| Work order |
Your copy should hold every record exactly and no images.

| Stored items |
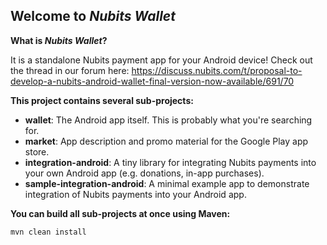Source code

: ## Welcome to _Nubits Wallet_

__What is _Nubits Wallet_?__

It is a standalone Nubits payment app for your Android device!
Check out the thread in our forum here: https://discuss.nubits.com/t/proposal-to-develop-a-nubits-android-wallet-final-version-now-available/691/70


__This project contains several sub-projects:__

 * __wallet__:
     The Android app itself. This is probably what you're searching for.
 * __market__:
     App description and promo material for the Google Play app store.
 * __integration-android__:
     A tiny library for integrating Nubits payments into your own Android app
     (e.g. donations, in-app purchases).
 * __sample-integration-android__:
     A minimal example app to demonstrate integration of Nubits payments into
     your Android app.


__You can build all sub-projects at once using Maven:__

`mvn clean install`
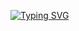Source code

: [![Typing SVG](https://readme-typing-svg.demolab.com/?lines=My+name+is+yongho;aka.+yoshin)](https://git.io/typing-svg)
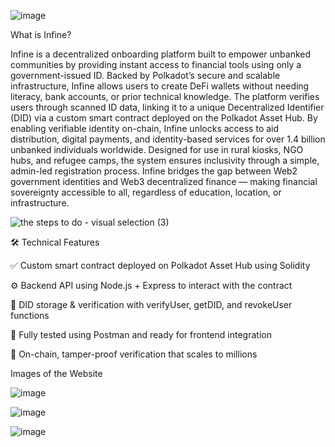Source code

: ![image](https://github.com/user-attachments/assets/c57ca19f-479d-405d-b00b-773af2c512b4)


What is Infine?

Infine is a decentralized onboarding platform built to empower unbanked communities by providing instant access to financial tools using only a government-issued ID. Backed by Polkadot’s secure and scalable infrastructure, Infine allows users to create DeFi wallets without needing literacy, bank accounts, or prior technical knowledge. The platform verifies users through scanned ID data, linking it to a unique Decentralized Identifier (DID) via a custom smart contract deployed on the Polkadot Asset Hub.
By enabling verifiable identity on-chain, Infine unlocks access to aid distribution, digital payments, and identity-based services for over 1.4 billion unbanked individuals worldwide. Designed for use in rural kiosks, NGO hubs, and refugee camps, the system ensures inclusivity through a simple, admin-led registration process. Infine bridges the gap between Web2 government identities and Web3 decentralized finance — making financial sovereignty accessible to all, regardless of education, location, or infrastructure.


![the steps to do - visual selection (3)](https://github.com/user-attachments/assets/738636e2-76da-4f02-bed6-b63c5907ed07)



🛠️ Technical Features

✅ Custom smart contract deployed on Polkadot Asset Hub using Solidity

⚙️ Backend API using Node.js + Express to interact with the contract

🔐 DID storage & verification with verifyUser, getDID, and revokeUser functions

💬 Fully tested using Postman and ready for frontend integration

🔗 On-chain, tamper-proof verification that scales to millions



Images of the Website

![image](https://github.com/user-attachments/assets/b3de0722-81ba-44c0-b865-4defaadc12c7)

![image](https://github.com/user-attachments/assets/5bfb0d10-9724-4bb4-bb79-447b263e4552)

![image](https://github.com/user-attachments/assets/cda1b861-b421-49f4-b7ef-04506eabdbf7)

| Response to the exercise |
Source code

: ## Welcome to _Nubits Wallet_

__What is _Nubits Wallet_?__

It is a standalone Nubits payment app for your Android device!
Check out the thread in our forum here: https://discuss.nubits.com/t/proposal-to-develop-a-nubits-android-wallet-final-version-now-available/691/70


__This project contains several sub-projects:__

 * __wallet__:
     The Android app itself. This is probably what you're searching for.
 * __market__:
     App description and promo material for the Google Play app store.
 * __integration-android__:
     A tiny library for integrating Nubits payments into your own Android app
     (e.g. donations, in-app purchases).
 * __sample-integration-android__:
     A minimal example app to demonstrate integration of Nubits payments into
     your Android app.


__You can build all sub-projects at once using Maven:__

`mvn clean install`
Source code

: [![Typing SVG](https://readme-typing-svg.demolab.com/?lines=My+name+is+yongho;aka.+yoshin)](https://git.io/typing-svg)
Source code

: ![image](https://github.com/user-attachments/assets/c57ca19f-479d-405d-b00b-773af2c512b4)


What is Infine?

Infine is a decentralized onboarding platform built to empower unbanked communities by providing instant access to financial tools using only a government-issued ID. Backed by Polkadot’s secure and scalable infrastructure, Infine allows users to create DeFi wallets without needing literacy, bank accounts, or prior technical knowledge. The platform verifies users through scanned ID data, linking it to a unique Decentralized Identifier (DID) via a custom smart contract deployed on the Polkadot Asset Hub.
By enabling verifiable identity on-chain, Infine unlocks access to aid distribution, digital payments, and identity-based services for over 1.4 billion unbanked individuals worldwide. Designed for use in rural kiosks, NGO hubs, and refugee camps, the system ensures inclusivity through a simple, admin-led registration process. Infine bridges the gap between Web2 government identities and Web3 decentralized finance — making financial sovereignty accessible to all, regardless of education, location, or infrastructure.


![the steps to do - visual selection (3)](https://github.com/user-attachments/assets/738636e2-76da-4f02-bed6-b63c5907ed07)



🛠️ Technical Features

✅ Custom smart contract deployed on Polkadot Asset Hub using Solidity

⚙️ Backend API using Node.js + Express to interact with the contract

🔐 DID storage & verification with verifyUser, getDID, and revokeUser functions

💬 Fully tested using Postman and ready for frontend integration

🔗 On-chain, tamper-proof verification that scales to millions



Images of the Website

![image](https://github.com/user-attachments/assets/b3de0722-81ba-44c0-b865-4defaadc12c7)

![image](https://github.com/user-attachments/assets/5bfb0d10-9724-4bb4-bb79-447b263e4552)

![image](https://github.com/user-attachments/assets/cda1b861-b421-49f4-b7ef-04506eabdbf7)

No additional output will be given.